[Task requirements] Using the records below, give again exactly the lines from the line that contains "## Concepts" through the line that contains "Free tutorials on", both ends included, and only those.

[Data for the task]
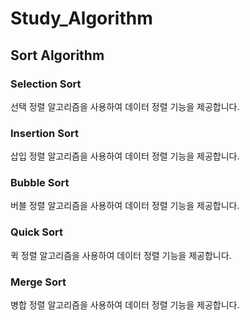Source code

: # Study_Algorithm

## Sort Algorithm

### Selection Sort
선택 정렬 알고리즘을 사용하여 데이터 정렬 기능을 제공합니다.

### Insertion Sort

삽입 정렬 알고리즘을 사용하여 데이터 정렬 기능을 제공합니다.

### Bubble Sort

버블 정렬 알고리즘을 사용하여 데이터 정렬 기능을 제공합니다.

### Quick Sort

퀵 정렬 알고리즘을 사용하여 데이터 정렬 기능을 제공합니다.

### Merge Sort

병합 정렬 알고리즘을 사용하여 데이터 정렬 기능을 제공합니다.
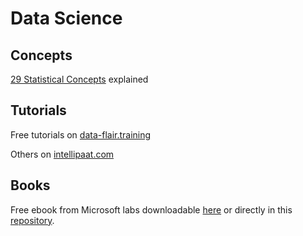 # Data Science

## Concepts
[29 Statistical Concepts](https://www.datasciencecentral.com/32-statistical-concepts-explained-in-simple-english-part-12/) explained

## Tutorials

Free tutorials on [data-flair.training](https://data-flair.training/blogs/data-science-tutorials-home/)

Others on [intellipaat.com](https://intellipaat.com/blog/tutorial/data-science-tutorial/)

## Books

Free ebook from Microsoft labs downloadable [here](https://www.microsoft.com/en-us/research/video/foundations-of-ds/) or directly in this [repository](./books/ms_foundations.pdf).
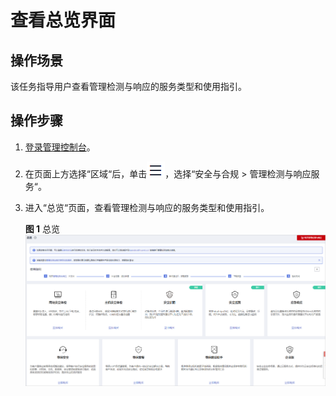 # 查看总览界面<a name="mdr_01_0015"></a>

## 操作场景<a name="section152101311494"></a>

该任务指导用户查看管理检测与响应的服务类型和使用指引。

## 操作步骤<a name="section19872384811"></a>

1.  [登录管理控制台](https://console.huaweicloud.com/?locale=zh-cn)。
2.  在页面上方选择“区域“后，单击![](figures/icon-服务列表小图标.png)，选择“安全与合规  \>  管理检测与响应服务“。
3.  进入“总览“页面，查看管理检测与响应的服务类型和使用指引。

    **图 1**  总览<a name="fig486114391010"></a>  
    ![](figures/总览.png "总览")


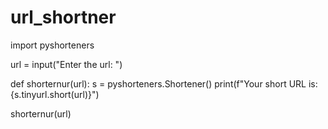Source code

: # url_shortner
import pyshorteners

url = input("Enter the url: ")

def shorternur(url):
    s = pyshorteners.Shortener()
    print(f"Your short URL is: {s.tinyurl.short(url)}")


shorternur(url)

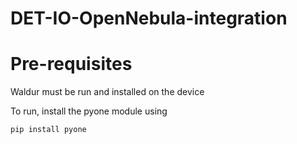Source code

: # DET-IO-OpenNebula-integration

# Pre-requisites
Waldur must be run and installed on the device

To run, install the pyone module using 

`pip install pyone`

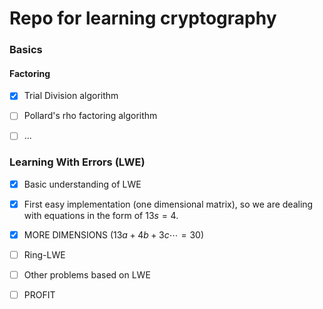 # Repo for learning cryptography

### Basics

#### Factoring

- [x] Trial Division algorithm
- [ ] Pollard's rho factoring algorithm
- [ ] ...



### Learning With Errors (LWE)
- [x] Basic understanding of LWE
- [x] First easy implementation (one dimensional matrix), so we are dealing with
  equations in the form of $13s = 4$.
- [x] MORE DIMENSIONS ($13a + 4b + 3c \cdots = 30$)
- [ ] Ring-LWE
- [ ] Other problems based on LWE

- [ ] PROFIT

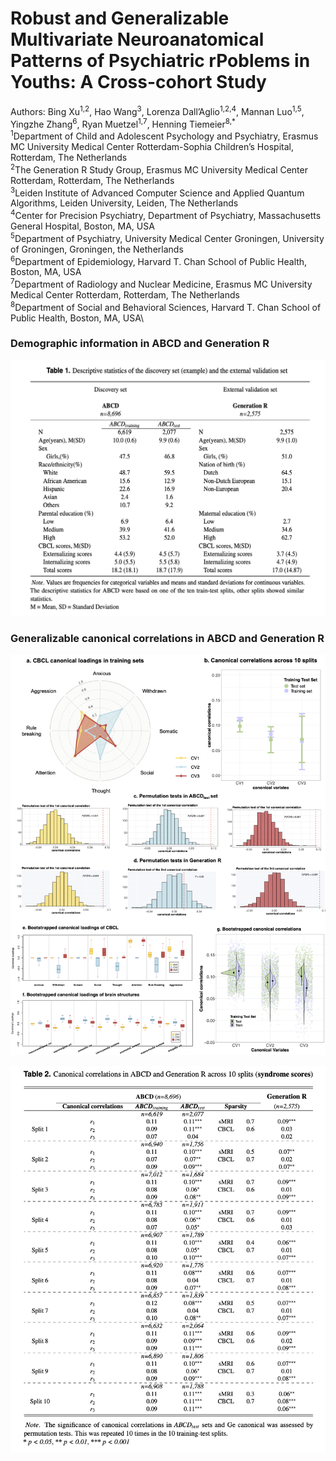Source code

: # Robust and Generalizable Multivariate Neuroanatomical Patterns of Psychiatric rPoblems in Youths: A Cross-cohort Study
Authors: Bing Xu<sup>1,2</sup>, Hao Wang<sup>3</sup>, Lorenza Dall’Aglio<sup>1,2,4</sup>, Mannan Luo<sup>1,5</sup>, Yingzhe Zhang<sup>6</sup>, Ryan Muetzel<sup>1,7</sup>, Henning Tiemeier<sup>8,*</sup> \
<sup>1</sup>Department of Child and Adolescent Psychology and Psychiatry, Erasmus MC University Medical Center Rotterdam-Sophia Children’s Hospital, Rotterdam, The Netherlands\
<sup>2</sup>The Generation R Study Group, Erasmus MC University Medical Center Rotterdam, Rotterdam, The Netherlands\
<sup>3</sup>Leiden Institute of Advanced Computer Science and Applied Quantum Algorithms, Leiden University, Leiden, The Netherlands\
<sup>4</sup>Center for Precision Psychiatry, Department of Psychiatry, Massachusetts General Hospital, Boston, MA, USA\
<sup>5</sup>Department of Psychiatry, University Medical Center Groningen, University of Groningen, Groningen, the Netherlands\
<sup>6</sup>Department of Epidemiology, Harvard T. Chan School of Public Health, Boston, MA, USA \
<sup>7</sup>Department of Radiology and Nuclear Medicine, Erasmus MC University Medical Center Rotterdam, Rotterdam, The Netherlands\
<sup>8</sup>Department of Social and Behavioral Sciences, Harvard T. Chan School of Public Health, Boston, MA, USA\

### Demographic information in ABCD and Generation R
![alt text](https://github.com/EstellaHsu/estellahsu.github.io/blob/main/Table1.png?raw=true)


### Generalizable canonical correlations in ABCD and Generation R
![alt text](https://github.com/EstellaHsu/estellahsu.github.io/blob/main/Figure1.png?raw=true)

![alt text](https://github.com/EstellaHsu/estellahsu.github.io/blob/main/Table2.png?raw=true)





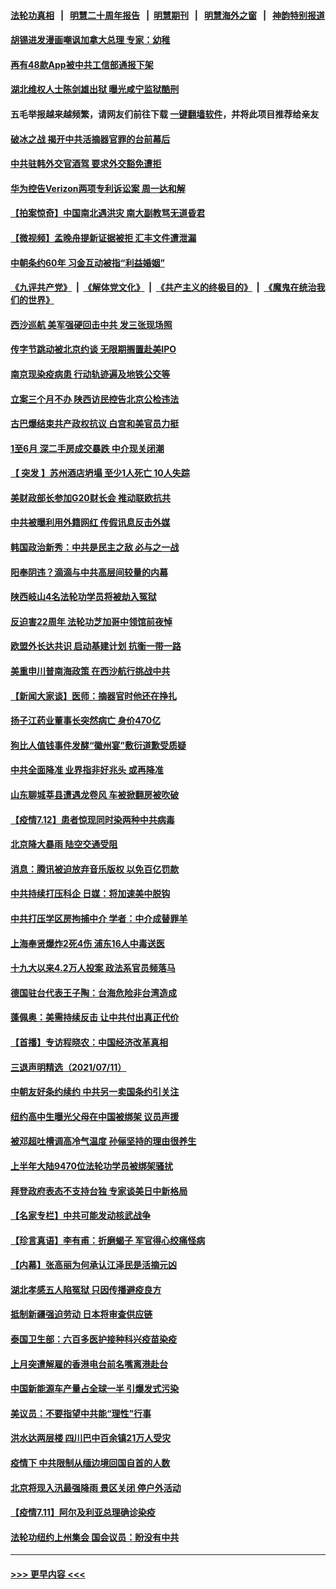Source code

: #### [法轮功真相](https://github.com/gfw-breaker/truth/blob/master/README.md?t=0) &nbsp;&nbsp;|&nbsp;&nbsp; [明慧二十周年报告](https://github.com/gfw-breaker/mh-reports/blob/master/README.md?t=0) &nbsp;&nbsp;|&nbsp;&nbsp;[明慧期刊](https://github.com/gfw-breaker/mh-qikan) &nbsp;&nbsp;|&nbsp;&nbsp; [明慧海外之窗](https://github.com/gfw-breaker/mh-news/blob/master/README.md?t=0) &nbsp;&nbsp;|&nbsp;&nbsp; [神韵特别报道](https://github.com/gfw-breaker/mh-news/blob/master/shenyun.md?t=0)
#### [胡锡进发漫画嘲讽加拿大总理 专家：幼稚](../pages/nsc413/n13084601.md?t=07130601) 
#### [再有48款App被中共工信部通报下架](../pages/nsc413/n13084443.md?t=07130601) 
#### [湖北维权人士陈剑雄出狱 曝光咸宁监狱酷刑](../pages/nsc413/n13084509.md?t=07130601) 
#### 五毛举报越来越频繁，请网友们前往下载 [一键翻墙软件](https://github.com/gfw-breaker/ssr-accounts)，并将此项目推荐给亲友
#### [破冰之战 揭开中共活摘器官罪的台前幕后](../pages/nsc413/n13082457.md?t=07130601) 
#### [中共驻韩外交官酒驾 要求外交豁免遭拒](../pages/nsc413/n13084473.md?t=07130601) 
#### [华为控告Verizon两项专利诉讼案 周一达和解](../pages/nsc413/n13084461.md?t=07130601) 
#### [【拍案惊奇】中国南北遇洪灾 南大副教骂无道昏君](../pages/nsc413/n13082744.md?t=07130601) 
#### [【微视频】孟晚舟提新证据被拒 汇丰文件遭泄漏](../pages/nsc413/n13084219.md?t=07130601) 
#### [中朝条约60年 习金互动被指“利益婚姻”](../pages/nsc413/n13084032.md?t=07130601) 
#### [《九评共产党》](https://github.com/begood0513/9ping.md/blob/master/README.md) &nbsp;|&nbsp; [《解体党文化》](../../../../jtdwh.md/blob/master/README.md)  &nbsp;|&nbsp; [《共产主义的终极目的》](../../../../gczydzjmd.md/blob/master/README.md) &nbsp;|&nbsp; [《魔鬼在统治我们的世界》](../../../../mgztzwmdsj.md/blob/master/README.md) 
#### [西沙巡航 美军强硬回击中共 发三张现场照](../pages/nsc413/n13084288.md?t=07130601) 
#### [传字节跳动被北京约谈 无限期搁置赴美IPO](../pages/nsc413/n13084068.md?t=07130601) 
#### [南京现染疫病患 行动轨迹遍及地铁公交等](../pages/nsc413/n13083709.md?t=07130601) 
#### [立案三个月不办 陕西访民控告北京公检违法](../pages/nsc413/n13083973.md?t=07130601) 
#### [古巴爆结束共产政权抗议 白宫和美官员力挺](../pages/nsc413/n13084114.md?t=07130601) 
#### [1至6月 深二手房成交暴跌 中介现关闭潮](../pages/nsc413/n13083687.md?t=07130601) 
#### [【 突发 】苏州酒店坍塌 至少1人死亡 10人失踪](../pages/nsc413/n13084083.md?t=07130601) 
#### [美财政部长参加G20财长会 推动联欧抗共](../pages/nsc413/n13084153.md?t=07130601) 
#### [中共被曝利用外籍网红 传假讯息反击外媒](../pages/nsc413/n13083816.md?t=07130601) 
#### [韩国政治新秀：中共是民主之敌 必与之一战](../pages/nsc413/n13084088.md?t=07130601) 
#### [阳奉阴违？滴滴与中共高层间较量的内幕](../pages/nsc413/n13081685.md?t=07130601) 
#### [陕西岐山4名法轮功学员将被劫入冤狱](../pages/nsc413/n13083690.md?t=07130601) 
#### [反迫害22周年 法轮功芝加哥中领馆前夜悼](../pages/nsc413/n13083744.md?t=07130601) 
#### [欧盟外长达共识 启动基建计划 抗衡一带一路](../pages/nsc413/n13083860.md?t=07130601) 
#### [美重申川普南海政策 在西沙航行挑战中共](../pages/nsc413/n13083923.md?t=07130601) 
#### [【新闻大家谈】医师：摘器官时他还在挣扎](../pages/nsc413/n13083713.md?t=07130601) 
#### [扬子江药业董事长突然病亡 身价470亿](../pages/nsc413/n13082525.md?t=07130601) 
#### [狗比人值钱事件发酵“徽州宴”敷衍道歉受质疑](../pages/nsc413/n13083119.md?t=07130601) 
#### [中共全面降准 业界指非好兆头 或再降准](../pages/nsc413/n13083533.md?t=07130601) 
#### [山东聊城莘县遭遇龙卷风 车被掀翻房被吹破](../pages/nsc413/n13083573.md?t=07130601) 
#### [【疫情7.12】患者惊现同时染两种中共病毒](../pages/nsc413/n13083387.md?t=07130601) 
#### [北京降大暴雨 陆空交通受阻](../pages/nsc413/n13083256.md?t=07130601) 
#### [消息：腾讯被迫放弃音乐版权 以免百亿罚款](../pages/nsc413/n13083451.md?t=07130601) 
#### [中共持续打压科企 日媒：将加速美中脱钩](../pages/nsc413/n13083312.md?t=07130601) 
#### [中共打压学区房拘捕中介 学者：中介成替罪羊](../pages/nsc413/n13082921.md?t=07130601) 
#### [上海奉贤爆炸2死4伤 浦东16人中毒送医](../pages/nsc413/n13083081.md?t=07130601) 
#### [十九大以来4.2万人投案 政法系官员频落马](../pages/nsc413/n13082568.md?t=07130601) 
#### [德国驻台代表王子陶：台海危险非台湾造成](../pages/nsc413/n13082979.md?t=07130601) 
#### [蓬佩奥：美需持续反击 让中共付出真正代价](../pages/nsc413/n13082614.md?t=07130601) 
#### [【首播】专访程晓农：中国经济改革真相](../pages/nsc413/n13082479.md?t=07130601) 
#### [三退声明精选（2021/07/11）](../pages/nsc413/n13082834.md?t=07130601) 
#### [中朝友好条约续约 中共另一卖国条约引关注](../pages/nsc413/n13082256.md?t=07130601) 
#### [纽约高中生曝光父母在中国被绑架 议员声援](../pages/nsc413/n13082589.md?t=07130601) 
#### [被邓超吐槽调高冷气温度 孙俪坚持的理由很养生](../pages/nsc413/n13082296.md?t=07130601) 
#### [上半年大陆9470位法轮功学员被绑架骚扰](../pages/nsc413/n13081326.md?t=07130601) 
#### [拜登政府表态不支持台独 专家谈美日中新格局](../pages/nsc413/n13082254.md?t=07130601) 
#### [【名家专栏】中共可能发动核武战争](../pages/nsc413/n13081853.md?t=07130601) 
#### [【珍言真语】李有甫：折磨蝎子 军官得心绞痛怪病](../pages/nsc413/n13082243.md?t=07130601) 
#### [【内幕】张高丽为何承认江泽民是活摘元凶](../pages/nsc413/n13082162.md?t=07130601) 
#### [湖北孝感五人陷冤狱 只因传播避疫良方](../pages/nsc413/n13082042.md?t=07130601) 
#### [抵制新疆强迫劳动 日本将审查供应链](../pages/nsc413/n13082163.md?t=07130601) 
#### [泰国卫生部：六百多医护接种科兴疫苗染疫](../pages/nsc413/n13081752.md?t=07130601) 
#### [上月突遭解雇的香港电台前名嘴离港赴台](../pages/nsc413/n13081946.md?t=07130601) 
#### [中国新能源车产量占全球一半 引爆发式污染](../pages/nsc413/n13082031.md?t=07130601) 
#### [美议员：不要指望中共能“理性”行事](../pages/nsc413/n13082000.md?t=07130601) 
#### [洪水达两层楼 四川巴中百余镇21万人受灾](../pages/nsc413/n13081785.md?t=07130601) 
#### [疫情下 中共限制从缅边境回国自首的人数](../pages/nsc413/n13081740.md?t=07130601) 
#### [北京将现入汛最强降雨 景区关闭 停户外活动](../pages/nsc413/n13081674.md?t=07130601) 
#### [【疫情7.11】阿尔及利亚总理确诊染疫](../pages/nsc413/n13081574.md?t=07130601) 
#### [法轮功纽约上州集会 国会议员：盼没有中共](../pages/nsc413/n13081092.md?t=07130601) 

----
#### [ >>> 更早内容 <<< ](../indexes/nsc413-earlier.md)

[Written answer]
## Concepts
[29 Statistical Concepts](https://www.datasciencecentral.com/32-statistical-concepts-explained-in-simple-english-part-12/) explained

## Tutorials

Free tutorials on [data-flair.training](https://data-flair.training/blogs/data-science-tutorials-home/)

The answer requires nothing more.